To see this, let's look at the first 10 rows of our dataframe as below.
* Usually, you will use the dataframe itself: `titanic_df`
* For the first 10 rows, call `head(titanic_df,10)`

In [None]:
head(titanic_df,10)  # Notice the missing value under Age for row 6

In [None]:
library('tidyr')
# If not installed, run * install.packages('tidyr') *

head(titanic_df,10) %>% drop_na(Age)  # Row 6 is removed

In [None]:
# Another option:

head(titanic_df,10) %>% na.omit()

#### Eliminating values for a calculation
Try finding the mean age for the first 10 rows:

In [None]:
mean(head(titanic_df$Age,10))

This doesn't work because there are NA values. We can find the mean when we omit the NA values

In [None]:
# The problem with this method is that if there is an NA for another variable, that line will be omitted even if there is a value for the age.
# Should work just fine, but just be aware
mean(head(titanic_df$Age, 10) %>% na.omit())

In [None]:
# This is another method, slightly more straightforward as it doesn't omit NA value, just ignores them in the calculation
mean(head(titanic_df$Age, 10), na.rm=T)

### 2.2 Ignoring Variables
Sometimes, there are just too many NA's within one variable to make it useful. If this is the case, then the variable may not be helpful.

### 2.3 Filling in values
If there isn't too much missing data, then it could be acceptable to insert a dummy value. This could be useful when we still want to compare two variables, but missing data makes comparison of some data points impossible.
* _*WARNING*_: If there is a lot of missing data, then filling in values *could* affect the result and would be falsifying data. As long as the percentage of missing data is low, filling values will help to 

In [None]:
# Original/Unfilled values
titanic_df[106:112,]

#### Filling with Average Values

In [None]:
# This will permanently change the NA values. You can always reload the data to try a different method.
titanic_df$Age[is.na(titanic_df$Age)] <- mean(titanic_df$Age, na.rm = T)

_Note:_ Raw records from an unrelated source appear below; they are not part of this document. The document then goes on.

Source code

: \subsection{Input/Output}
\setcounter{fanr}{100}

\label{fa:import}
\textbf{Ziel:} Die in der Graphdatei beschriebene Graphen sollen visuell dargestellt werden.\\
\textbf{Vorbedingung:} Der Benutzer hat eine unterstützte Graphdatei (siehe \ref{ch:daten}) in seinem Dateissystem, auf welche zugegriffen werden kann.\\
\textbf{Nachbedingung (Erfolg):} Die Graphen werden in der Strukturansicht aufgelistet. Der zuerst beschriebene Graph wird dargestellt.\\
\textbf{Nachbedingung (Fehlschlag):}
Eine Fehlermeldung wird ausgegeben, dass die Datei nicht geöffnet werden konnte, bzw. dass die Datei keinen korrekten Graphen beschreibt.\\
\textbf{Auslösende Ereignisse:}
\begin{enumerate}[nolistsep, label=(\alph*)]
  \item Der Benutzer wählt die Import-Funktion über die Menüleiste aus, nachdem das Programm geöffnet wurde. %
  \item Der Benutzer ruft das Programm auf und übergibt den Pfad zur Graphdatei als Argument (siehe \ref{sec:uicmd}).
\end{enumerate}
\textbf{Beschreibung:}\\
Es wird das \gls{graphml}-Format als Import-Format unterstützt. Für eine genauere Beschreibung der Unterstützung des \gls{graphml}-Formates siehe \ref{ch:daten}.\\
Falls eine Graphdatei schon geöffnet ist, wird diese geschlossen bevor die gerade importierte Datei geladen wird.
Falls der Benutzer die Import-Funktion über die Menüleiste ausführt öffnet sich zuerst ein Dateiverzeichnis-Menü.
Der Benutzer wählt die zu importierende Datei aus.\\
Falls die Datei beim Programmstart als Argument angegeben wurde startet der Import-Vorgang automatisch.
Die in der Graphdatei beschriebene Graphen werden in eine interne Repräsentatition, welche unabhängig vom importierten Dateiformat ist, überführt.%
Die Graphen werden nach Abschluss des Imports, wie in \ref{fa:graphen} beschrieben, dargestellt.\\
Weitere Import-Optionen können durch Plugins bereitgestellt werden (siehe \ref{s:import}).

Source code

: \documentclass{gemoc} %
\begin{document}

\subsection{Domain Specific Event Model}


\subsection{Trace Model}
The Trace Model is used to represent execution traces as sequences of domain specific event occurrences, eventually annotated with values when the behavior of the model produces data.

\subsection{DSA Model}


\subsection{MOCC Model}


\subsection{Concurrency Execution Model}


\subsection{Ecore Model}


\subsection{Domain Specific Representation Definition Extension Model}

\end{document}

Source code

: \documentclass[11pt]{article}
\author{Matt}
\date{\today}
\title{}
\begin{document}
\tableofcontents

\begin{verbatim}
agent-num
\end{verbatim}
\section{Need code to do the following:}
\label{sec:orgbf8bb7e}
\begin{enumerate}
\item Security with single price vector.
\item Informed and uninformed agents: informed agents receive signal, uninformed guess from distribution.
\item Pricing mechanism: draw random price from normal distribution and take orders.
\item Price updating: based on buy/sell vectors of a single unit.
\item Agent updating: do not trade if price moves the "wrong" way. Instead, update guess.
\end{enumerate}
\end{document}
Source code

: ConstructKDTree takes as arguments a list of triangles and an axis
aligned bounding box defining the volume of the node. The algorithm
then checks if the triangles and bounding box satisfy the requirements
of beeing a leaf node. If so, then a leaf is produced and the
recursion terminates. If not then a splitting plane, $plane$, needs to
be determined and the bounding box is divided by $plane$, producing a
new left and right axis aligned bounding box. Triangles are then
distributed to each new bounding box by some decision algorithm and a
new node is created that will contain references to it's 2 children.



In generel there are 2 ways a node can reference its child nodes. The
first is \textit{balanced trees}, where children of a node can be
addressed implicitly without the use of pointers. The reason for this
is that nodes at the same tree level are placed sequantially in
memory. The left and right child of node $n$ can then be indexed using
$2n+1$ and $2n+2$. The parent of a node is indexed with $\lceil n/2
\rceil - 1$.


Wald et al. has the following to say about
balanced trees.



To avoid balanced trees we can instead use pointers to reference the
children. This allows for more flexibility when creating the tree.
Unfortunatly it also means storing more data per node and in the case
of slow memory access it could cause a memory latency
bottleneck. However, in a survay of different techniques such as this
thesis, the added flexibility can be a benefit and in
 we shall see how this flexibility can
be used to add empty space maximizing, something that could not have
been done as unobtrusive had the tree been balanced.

# Could also replace with Min, Max, or some other value

#### Filling with Neighboring Values

In [None]:
# Start from the bottom and work UP. Fills any NA value with the value below it.
# Note entries 108 and 110 for the 'Age' column - Each is filled with the value below it.

titanic_df[106:112,] <- titanic_df[106:112,] %>% fill(Age, .direction="up")

In [None]:
# Start from the top and work DOWN. Fills any NA value with the value above it.
# Note entries 108 and 110 for the 'Age' column - Each is now filled with the value above it.

titanic_df[106:112,] <- titanic_df[106:112,] %>% fill(Age, .direction="down")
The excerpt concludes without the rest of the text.